Virgin Airlines have been busy over the last few years in Australia, and abroad. Sydney’s premium lounge entry with direct kerbside access and Melbourne’s dedicated security screening have ensured select Virgin customers a painless and stress free trip. With the arrival of new planes in 2016, status credit earnings on Etihad, straight point sharing with Singapore Airlines and exciting new products like the Virgin Atlantic Clubhouses, it’s easy to see why so many travellers have moved to Virgin domestically.
The new Virgin Atlantic Clubhouse in Terminal 2 at Los Angeles captures the brand’s quirky nature in a beautifully designed lounge with contemporary furnishings and world class dining options. Passengers are greeted with a view toward the Hollywood Hills in a space with design cues from the USA’s west coast landscape – including accents of gold to represent sunshine, and artwork from both Californian and British artists. An extensive cocktail menu, fully stocked bar and solid wine list allow travellers to take the edge of before boarding while sampling nibbles prepared by local restaurant Hinoki and the Bird.

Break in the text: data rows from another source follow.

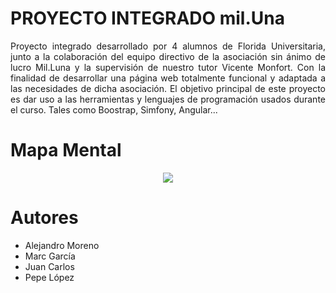 

# PROYECTO INTEGRADO mil.Una

<p align="justify">Proyecto integrado desarrollado por 4 alumnos de Florida Universitaria, junto a la colaboración del equipo directivo de la asociación sin ánimo de lucro Mil.Luna y la supervisión de nuestro tutor Vicente Monfort. Con la finalidad de desarrollar una página web totalmente funcional y adaptada a las necesidades de dicha asociación. El objetivo principal de este proyecto es dar uso a las herramientas y lenguajes de programación usados durante el curso. Tales como Boostrap, Simfony, Angular...</p>

# Mapa Mental

<p align="center"><img src="https://github.com/alexms2412/Mil.Una/blob/main/media/images/Mapa%20Mental.jpeg"></p>


# Autores

  - Alejandro Moreno
  - Marc García
  - Juan Carlos
  - Pepe López</p>
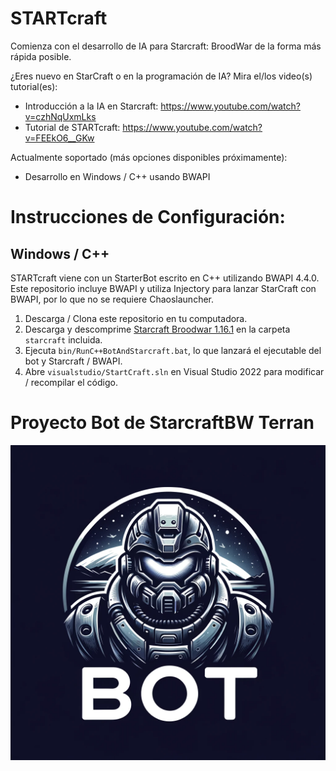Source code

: # STARTcraft

Comienza con el desarrollo de IA para Starcraft: BroodWar de la forma más rápida posible.

¿Eres nuevo en StarCraft o en la programación de IA? Mira el/los video(s) tutorial(es):
* Introducción a la IA en Starcraft: https://www.youtube.com/watch?v=czhNqUxmLks
* Tutorial de STARTcraft: https://www.youtube.com/watch?v=FEEkO6__GKw

Actualmente soportado (más opciones disponibles próximamente):
* Desarrollo en Windows / C++ usando BWAPI

# Instrucciones de Configuración:

## Windows / C++

STARTcraft viene con un StarterBot escrito en C++ utilizando BWAPI 4.4.0. Este repositorio incluye BWAPI y utiliza Injectory para lanzar StarCraft con BWAPI, por lo que no se requiere Chaoslauncher.

1. Descarga / Clona este repositorio en tu computadora.
2. Descarga y descomprime [Starcraft Broodwar 1.16.1](http://www.cs.mun.ca/~dchurchill/startcraft/scbw_bwapi440.zip) en la carpeta `starcraft` incluida.
3. Ejecuta `bin/RunC++BotAndStarcraft.bat`, lo que lanzará el ejecutable del bot y Starcraft / BWAPI.
4. Abre `visualstudio/StartCraft.sln` en Visual Studio 2022 para modificar / recompilar el código.

# Proyecto Bot de StarcraftBW Terran
![logo](images/logo.png)
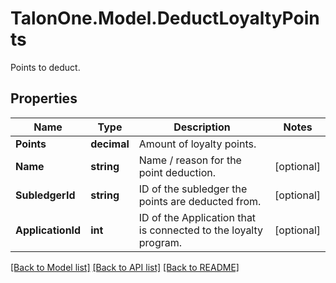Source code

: # TalonOne.Model.DeductLoyaltyPoints
Points to deduct.
## Properties

Name | Type | Description | Notes
------------ | ------------- | ------------- | -------------
**Points** | **decimal** | Amount of loyalty points. | 
**Name** | **string** | Name / reason for the point deduction. | [optional] 
**SubledgerId** | **string** | ID of the subledger the points are deducted from. | [optional] 
**ApplicationId** | **int** | ID of the Application that is connected to the loyalty program. | [optional] 

[[Back to Model list]](../README.md#documentation-for-models) [[Back to API list]](../README.md#documentation-for-api-endpoints) [[Back to README]](../README.md)

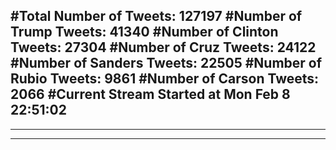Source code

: #Total Number of Tweets: 127197 
#Number of Trump Tweets: 41340
#Number of Clinton Tweets: 27304
#Number of Cruz Tweets: 24122
#Number of Sanders Tweets: 22505
#Number of Rubio Tweets: 9861
#Number of Carson Tweets: 2066
#Current Stream Started at Mon Feb  8 22:51:02
---
---
---
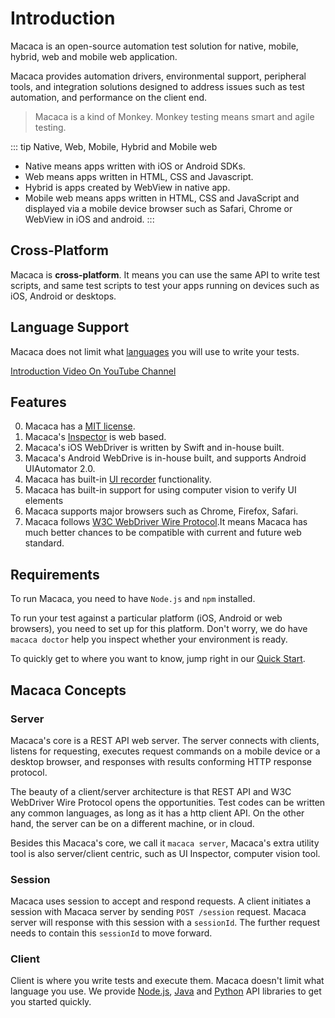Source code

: # Introduction

Macaca is an open-source automation test solution for native, mobile, hybrid, web and mobile web application.

Macaca provides automation drivers, environmental support, peripheral tools, and integration solutions designed to address issues such as test automation, and performance on the client end.

> Macaca is a kind of Monkey. Monkey testing means smart and agile testing.

::: tip Native, Web, Mobile, Hybrid and Mobile web
- Native means apps written with iOS or Android SDKs.
- Web means apps written in HTML, CSS and Javascript.
- Hybrid is apps created by WebView in native app.
- Mobile web means apps written in HTML, CSS and JavaScript and displayed via a mobile device browser such as Safari, Chrome or WebView in iOS and android.
:::

## Cross-Platform

Macaca is **cross-platform**. It means you can use the same API to write test scripts, and same test scripts to test your apps running on devices such as iOS, Android or desktops.

## Language Support

Macaca does not limit what [languages](#client) you will use to write your tests.

[Introduction Video On YouTube Channel](//github.com/macacajs/awesome-macaca#video)

## Features

0. Macaca has a [MIT license](https://opensource.org/licenses/MIT).
0. Macaca's [Inspector](//macacajs.com/app-inspector) is web based.
0. Macaca's iOS WebDriver is written by Swift and in-house built.
0. Macaca's Android WebDrive is in-house built, and supports Android UIAutomator 2.0.
0. Macaca has built-in [UI recorder](/guide/recorder.html) functionality.
0. Macaca has built-in support for using computer vision to verify UI elements
0. Macaca supports major browsers such as Chrome, Firefox, Safari.
0. Macaca follows [W3C WebDriver Wire Protocol](//www.w3.org/TR/webdriver/).It means Macaca has much better chances to be compatible with current and future web standard.

## Requirements

To run Macaca, you need to have `Node.js` and `npm` installed.

To run your test against a particular platform (iOS, Android or web browsers), you need to set up for this platform. Don't worry, we do have `macaca doctor` help you inspect whether your environment is ready.

To quickly get to where you want to know, jump right in our [Quick Start](/guide/quick-start.html).

## Macaca Concepts

### Server

Macaca's core is a REST API web server. The server connects with clients, listens for requesting, executes request commands on a mobile device or a desktop browser, and responses with results conforming HTTP response protocol.

The beauty of a client/server architecture is that REST API and W3C WebDriver Wire Protocol opens the opportunities. Test codes can be written any common languages, as long as it has a http client API. On the other hand, the server can be on a different machine, or in cloud.

Besides this Macaca's core, we call it `macaca server`,  Macaca's extra utility tool is also server/client centric, such as UI Inspector, computer vision tool.

### Session

Macaca uses session to accept and respond requests. A client initiates a session with Macaca server by sending `POST /session` request. Macaca server will response with this session with a `sessionId`. The further request needs to contain this `sessionId` to move forward.

### Client

Client is where you write tests and execute them. Macaca doesn't limit what language you use. We provide [Node.js](/guide/nodejs.html), [Java](/guide/java.html) and [Python](/guide/python.html) API libraries to get you started quickly.


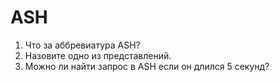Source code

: # ASH


1. Что за аббревиатура ASH?
2. Назовите одно из представлений.
3. Можно ли найти запрос в ASH если он длился 5 секунд?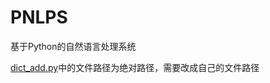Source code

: # PNLPS
基于Python的自然语言处理系统

[dict_add.py](https://github.com/NamelessLink/PNLPS/blob/master/PythonUi/Deal/dict_add.py)中的文件路径为绝对路径，需要改成自己的文件路径
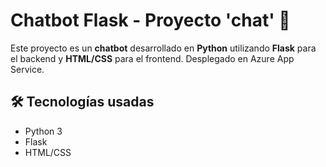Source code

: # Chatbot Flask - Proyecto 'chat' 🤖

Este proyecto es un **chatbot** desarrollado en **Python** utilizando **Flask** para el backend y **HTML/CSS** para el frontend. Desplegado en Azure App Service.

## 🛠️ Tecnologías usadas

- Python 3
- Flask
- HTML/CSS

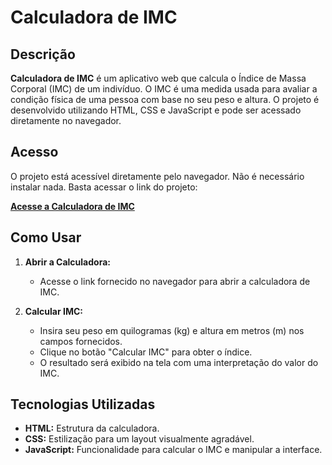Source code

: # Calculadora de IMC

## Descrição

**Calculadora de IMC** é um aplicativo web que calcula o Índice de Massa Corporal (IMC) de um indivíduo. O IMC é uma medida usada para avaliar a condição física de uma pessoa com base no seu peso e altura. O projeto é desenvolvido utilizando HTML, CSS e JavaScript e pode ser acessado diretamente no navegador.

## Acesso

O projeto está acessível diretamente pelo navegador. Não é necessário instalar nada. Basta acessar o link do projeto:

[**Acesse a Calculadora de IMC**](https://raymer-coelho.github.io/ContadorDeIMC/)

## Como Usar

1. **Abrir a Calculadora:**
   - Acesse o link fornecido no navegador para abrir a calculadora de IMC.

2. **Calcular IMC:**
   - Insira seu peso em quilogramas (kg) e altura em metros (m) nos campos fornecidos.
   - Clique no botão "Calcular IMC" para obter o índice.
   - O resultado será exibido na tela com uma interpretação do valor do IMC.

## Tecnologias Utilizadas

- **HTML:** Estrutura da calculadora.
- **CSS:** Estilização para um layout visualmente agradável.
- **JavaScript:** Funcionalidade para calcular o IMC e manipular a interface.


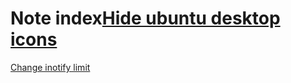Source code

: # Note index[Hide ubuntu desktop icons](n/210910_hide_desktop_icons.html)

[Change inotify limit](n/inotify-limit.html)


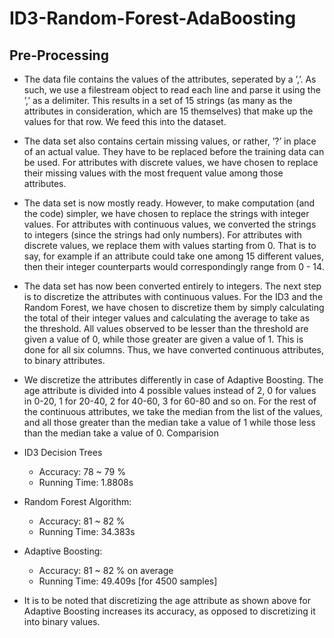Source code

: # ID3-Random-Forest-AdaBoosting

## Pre-Processing

* The data file contains the values of the attributes, seperated by a ’,’. As such, we use a
filestream object to read each line and parse it using the ’,’ as a delimiter. This results in a
set of 15 strings (as many as the attributes in consideration, which are 15 themselves) that
make up the values for that row. We feed this into the dataset.

* The data set also contains certain missing values, or rather, ’?’ in place of an actual value.
They have to be replaced before the training data can be used. For attributes with discrete
values, we have chosen to replace their missing values with the most frequent value among
those attributes.

* The data set is now mostly ready. However, to make computation (and the code) simpler, we
have chosen to replace the strings with integer values. For attributes with continuous values,
we converted the strings to integers (since the strings had only numbers). For attributes with
discrete values, we replace them with values starting from 0. That is to say, for example if
an attribute could take one among 15 different values, then their integer counterparts would
correspondingly range from 0 - 14.

* The data set has now been converted entirely to integers. The next step is to discretize the
attributes with continuous values. For the ID3 and the Random Forest, we have chosen to
discretize them by simply calculating the total of their integer values and calculating the average
to take as the threshold. All values observed to be lesser than the threshold are given a
value of 0, while those greater are given a value of 1. This is done for all six columns. Thus,
we have converted continuous attributes, to binary attributes.

* We discretize the attributes differently in case of Adaptive Boosting. The age attribute is divided
into 4 possible values instead of 2, 0 for values in 0-20, 1 for 20-40, 2 for 40-60, 3
for 60-80 and so on. For the rest of the continuous attributes, we take the median from the
list of the values, and all those greater than the median take a value of 1 while those less
than the median take a value of 0.
Comparision

* ID3 Decision Trees
  * Accuracy: 78 ~ 79 %
  * Running Time: 1.8808s
  
* Random Forest Algorithm:
  * Accuracy: 81 ~ 82 %
  * Running Time: 34.383s
  
* Adaptive Boosting:
  * Accuracy: 81 ~ 82 % on average
  * Running Time: 49.409s [for 4500 samples]
  
* It is to be noted that discretizing the age attribute as shown above for Adaptive Boosting
increases its accuracy, as opposed to discretizing it into binary values.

I’m yet to read a bad word about Virgin Atlantic Clubhouses with many travel writers claiming the Heathrow and Gatwick (with complimentary Spa and Barber) and the JFK example to be some of the best lounges in the world. As an airline partner of Virgin Australia, Velocity Frequent Flyer members could opt for a one-stop journey to London via LA – flying with Virgin Australia to the USA and then with Virgin Atlantic on the second leg, with access to the Clubhouse for Gold and Platinum Velocity members and Business Class travellers. Virgin Atlantic also have Clubhouses at JFK, Newark, Washington, Boston, San Francisco, Johannesburg, Hong Kong, Tokyo.